(What you will do) Search the data below for the string "移行前に". Extract every line that contains it.

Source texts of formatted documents
◇ ◇ ◇

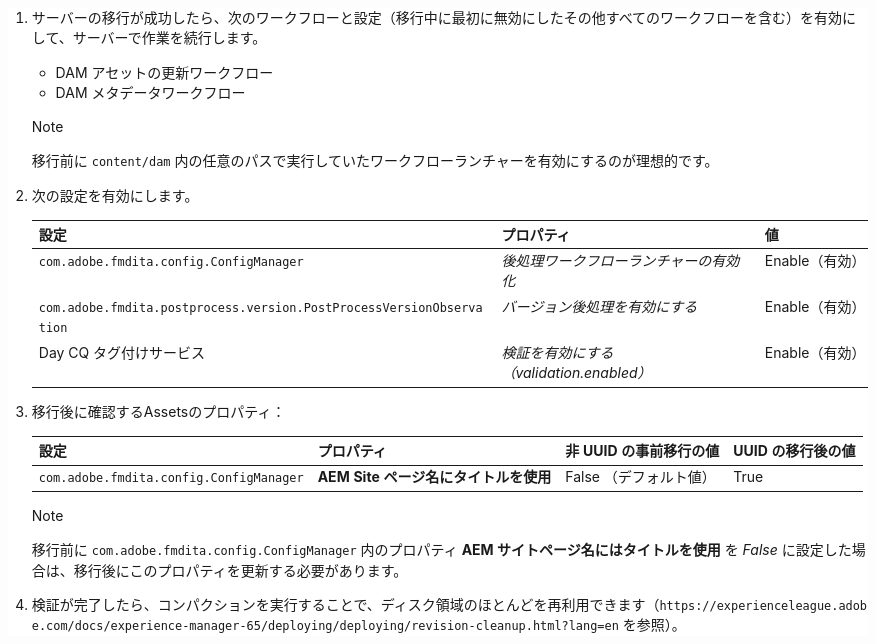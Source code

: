 1. サーバーの移行が成功したら、次のワークフローと設定（移行中に最初に無効にしたその他すべてのワークフローを含む）を有効にして、サーバーで作業を続行します。

   * DAM アセットの更新ワークフロー
   * DAM メタデータワークフロー

   >[!NOTE]
   >
   >移行前に `content/dam` 内の任意のパスで実行していたワークフローランチャーを有効にするのが理想的です。

1. 次の設定を有効にします。

   | 設定 | プロパティ | 値 |
   |---|---|---|
   | `com.adobe.fmdita.config.ConfigManager` | *後処理ワークフローランチャーの有効化* | Enable（有効） |
   | `com.adobe.fmdita.postprocess.version.PostProcessVersionObservation` | *バージョン後処理を有効にする* | Enable（有効） |
   | Day CQ タグ付けサービス | *検証を有効にする（validation.enabled）* | Enable（有効） |

1. 移行後に確認するAssetsのプロパティ：

   | 設定 | プロパティ | 非 UUID の事前移行の値 | UUID の移行後の値 |
   |---|---|---|---|
   | `com.adobe.fmdita.config.ConfigManager` | **AEM Site ページ名にタイトルを使用** | False （デフォルト値） | True |

   >[!NOTE]
   >
   > 移行前に `com.adobe.fmdita.config.ConfigManager` 内のプロパティ **AEM サイトページ名にはタイトルを使用** を *False* に設定した場合は、移行後にこのプロパティを更新する必要があります。


1. 検証が完了したら、コンパクションを実行することで、ディスク領域のほとんどを再利用できます（`https://experienceleague.adobe.com/docs/experience-manager-65/deploying/deploying/revision-cleanup.html?lang=en` を参照）。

◇ ◇ ◇

(Response to the exercise)
   >移行前に `content/dam` 内の任意のパスで実行していたワークフローランチャーを有効にするのが理想的です。
   > 移行前に `com.adobe.fmdita.config.ConfigManager` 内のプロパティ **AEM サイトページ名にはタイトルを使用** を *False* に設定した場合は、移行後にこのプロパティを更新する必要があります。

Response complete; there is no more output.